Back when the Kubernetes Device Plugins for DirectX were first developed, it was necessary to use a pre-release version of containerd or manually backport changes to a stable version in order to use the plugins. Many managed Kubernetes services from public cloud providers had yet to implement support for Windows Server 2022 at that time, so it was also necessary to implement workarounds to allow Windows Server 2022 worker nodes to join clusters.
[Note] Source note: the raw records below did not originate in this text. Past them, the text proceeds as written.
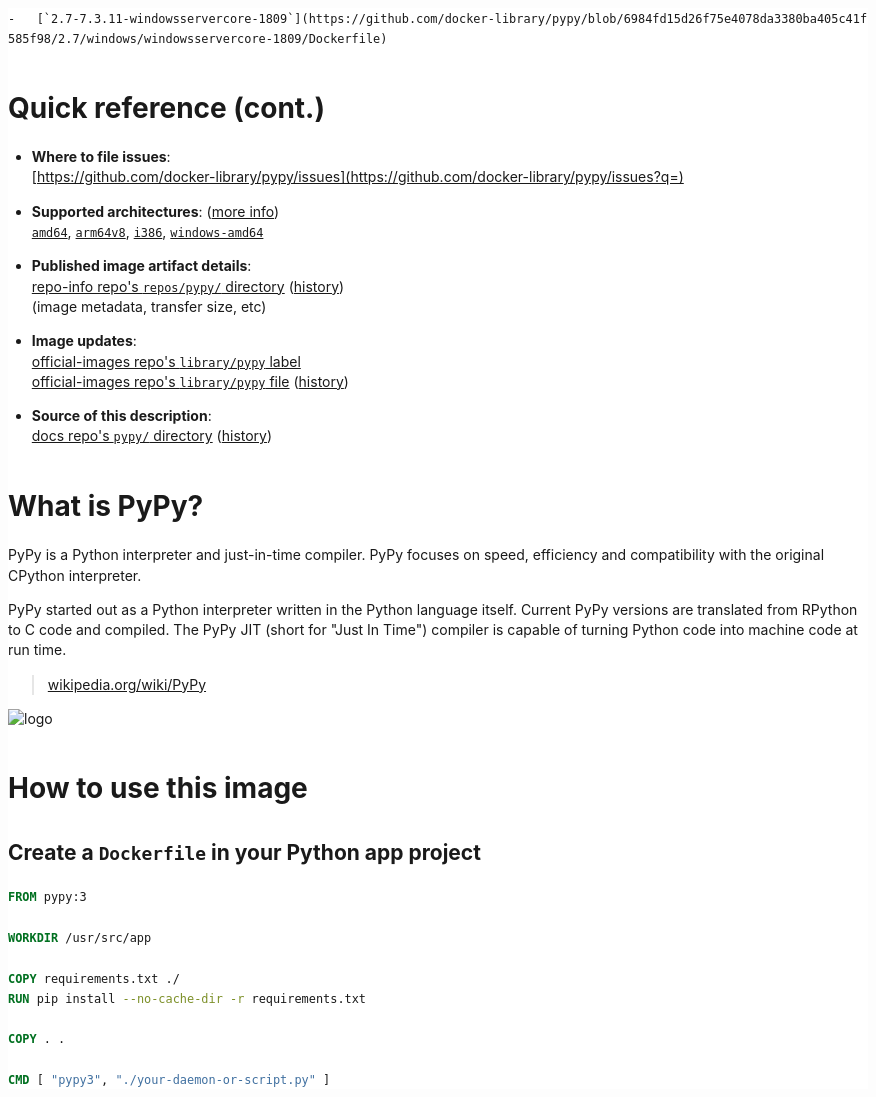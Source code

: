 	-	[`2.7-7.3.11-windowsservercore-1809`](https://github.com/docker-library/pypy/blob/6984fd15d26f75e4078da3380ba405c41f585f98/2.7/windows/windowsservercore-1809/Dockerfile)

# Quick reference (cont.)

-	**Where to file issues**:  
	[https://github.com/docker-library/pypy/issues](https://github.com/docker-library/pypy/issues?q=)

-	**Supported architectures**: ([more info](https://github.com/docker-library/official-images#architectures-other-than-amd64))  
	[`amd64`](https://hub.docker.com/r/amd64/pypy/), [`arm64v8`](https://hub.docker.com/r/arm64v8/pypy/), [`i386`](https://hub.docker.com/r/i386/pypy/), [`windows-amd64`](https://hub.docker.com/r/winamd64/pypy/)

-	**Published image artifact details**:  
	[repo-info repo's `repos/pypy/` directory](https://github.com/docker-library/repo-info/blob/master/repos/pypy) ([history](https://github.com/docker-library/repo-info/commits/master/repos/pypy))  
	(image metadata, transfer size, etc)

-	**Image updates**:  
	[official-images repo's `library/pypy` label](https://github.com/docker-library/official-images/issues?q=label%3Alibrary%2Fpypy)  
	[official-images repo's `library/pypy` file](https://github.com/docker-library/official-images/blob/master/library/pypy) ([history](https://github.com/docker-library/official-images/commits/master/library/pypy))

-	**Source of this description**:  
	[docs repo's `pypy/` directory](https://github.com/docker-library/docs/tree/master/pypy) ([history](https://github.com/docker-library/docs/commits/master/pypy))

# What is PyPy?

PyPy is a Python interpreter and just-in-time compiler. PyPy focuses on speed, efficiency and compatibility with the original CPython interpreter.

PyPy started out as a Python interpreter written in the Python language itself. Current PyPy versions are translated from RPython to C code and compiled. The PyPy JIT (short for "Just In Time") compiler is capable of turning Python code into machine code at run time.

> [wikipedia.org/wiki/PyPy](https://en.wikipedia.org/wiki/PyPy)

![logo](https://raw.githubusercontent.com/docker-library/docs/ff804ee81e3f94dab5cd207a0a0504e5e67606dd/pypy/logo.png)

# How to use this image

## Create a `Dockerfile` in your Python app project

```dockerfile
FROM pypy:3

WORKDIR /usr/src/app

COPY requirements.txt ./
RUN pip install --no-cache-dir -r requirements.txt

COPY . .

CMD [ "pypy3", "./your-daemon-or-script.py" ]
```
Although these limitations were acceptable within the context of the Scalable Pixel Streaming beta program (where TensorWorks is able to completely customise the Kubernetes clusters that are deployed, and the beta status of the SPS framework itself makes it suited to the use of pre-release software), we did not consider it reasonable to expect other developers to rely on such an experimental combination of modifications to standard Kubernetes cluster deployments.

We have spent the past nine months carefully monitoring the progress of both the containerd 1.7.0 release and the rollout of support for Windows Server 2022 in managed Kubernetes services, in order to perfectly time the public release of the Kubernetes Device Plugins for DirectX to align with the day that awkward configuration hacks and the use of pre-release software are no longer necessary. That day has finally come, and it is now relatively simple to use the device plugins in a variety of different environments. See the instructions for your chosen environment below to get up and running with the Kubernetes Device Plugins for DirectX today.
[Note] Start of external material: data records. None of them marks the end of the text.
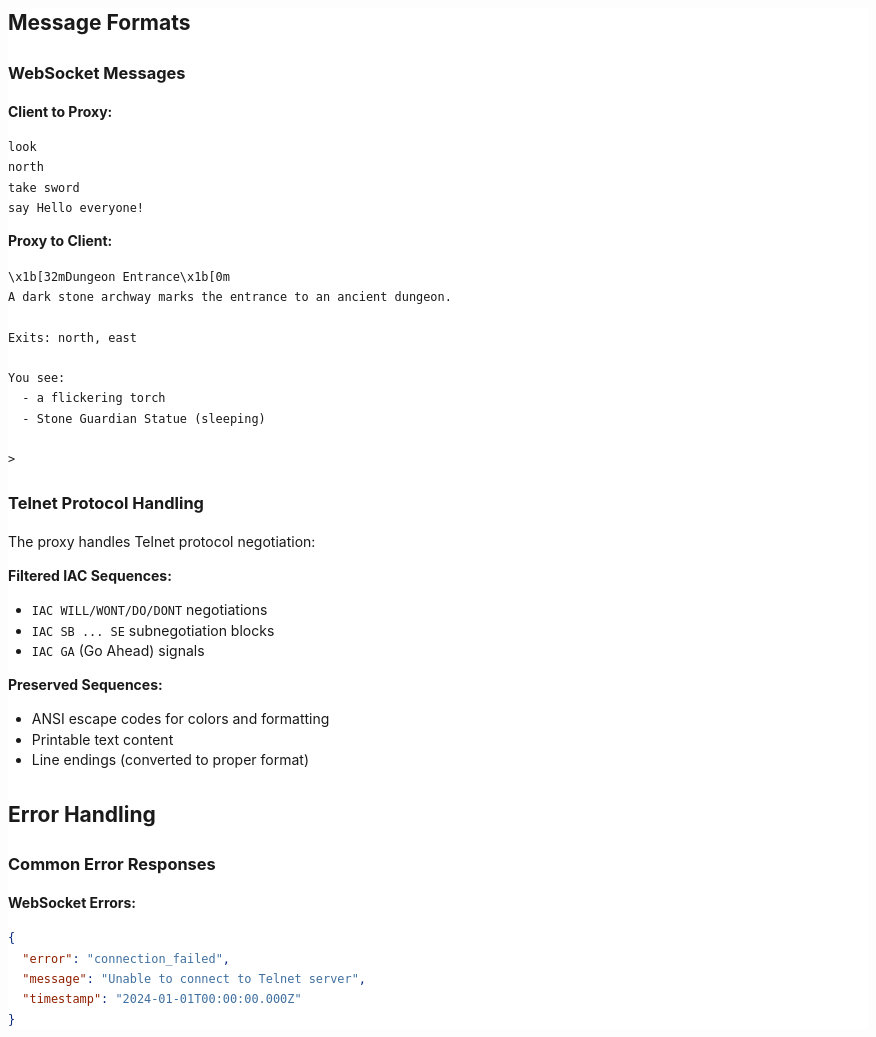 ## Message Formats

### WebSocket Messages

**Client to Proxy:**
```
look
north
take sword
say Hello everyone!
```

**Proxy to Client:**
```
\x1b[32mDungeon Entrance\x1b[0m
A dark stone archway marks the entrance to an ancient dungeon.

Exits: north, east

You see:
  - a flickering torch
  - Stone Guardian Statue (sleeping)

> 
```

### Telnet Protocol Handling

The proxy handles Telnet protocol negotiation:

**Filtered IAC Sequences:**
- `IAC WILL/WONT/DO/DONT` negotiations
- `IAC SB ... SE` subnegotiation blocks  
- `IAC GA` (Go Ahead) signals

**Preserved Sequences:**
- ANSI escape codes for colors and formatting
- Printable text content
- Line endings (converted to proper format)

## Error Handling

### Common Error Responses

**WebSocket Errors:**
```json
{
  "error": "connection_failed",
  "message": "Unable to connect to Telnet server",
  "timestamp": "2024-01-01T00:00:00.000Z"
}
```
Managed Kubernetes services in the public cloud

Not yet ready for production use in managed environments!

Although the Kubernetes Device Plugins for DirectX are fully functional in and of themselves, there is still integration work to be done to provide a production-ready experience when using the plugins with managed Kubernetes services offered by public cloud providers. Of particular note is the fact that cluster autoscaling will not yet respond correctly to requests for DirectX devices. For more details on the integration work that is planned, see the section The road ahead.

Now that containerd 1.7.0 has been released, you can expect to see most managed Kubernetes services implementing support for it in future versions of their offerings. In the meantime, you can use the scripts in the cloud/aws subdirectory of the Kubernetes Device Plugins for DirectX repository to deploy an Amazon Elastic Kubernetes Service (EKS) cluster with a custom worker node VM image that includes both containerd 1.7.0 and the NVIDIA GPU drivers. EKS is one of the few managed Kubernetes services that supports the use of custom VM images for worker nodes, which makes it possible to try out the Kubernetes Device Plugins for DirectX today, without needing to create a self-managed Kubernetes cluster.

Once your chosen Kubernetes service provides worker node images that include containerd 1.7.0, you can deploy the Kubernetes Device Plugins for DirectX like so:

Provision a Kubernetes cluster running Kubernetes 1.24 or newer, with at least one Windows Server 2022 node pool. Be sure to use a VM instance type for the node pool that includes a GPU.
Select a worker node VM image for the node pool that includes GPU drivers if one is available, or deploy a HostProcess DaemonSet with a script to automatically install the appropriate GPU drivers when each worker node starts. TensorWorks intends to work with public cloud providers to develop driver installation scripts as part of our ongoing roadmap to provide production-ready support for the Kubernetes Device Plugins for DirectX on managed Kubernetes services.
Apply the YAML files from the deployments subdirectory of the Kubernetes Device Plugins for DirectX repository to deploy the HostProcess DaemonSets for both the WDDM Device Plugin and the MCDM Device Plugin.
Once the device plugins have been deployed, your Kubernetes cluster will be ready to run GPU accelerated Windows containers!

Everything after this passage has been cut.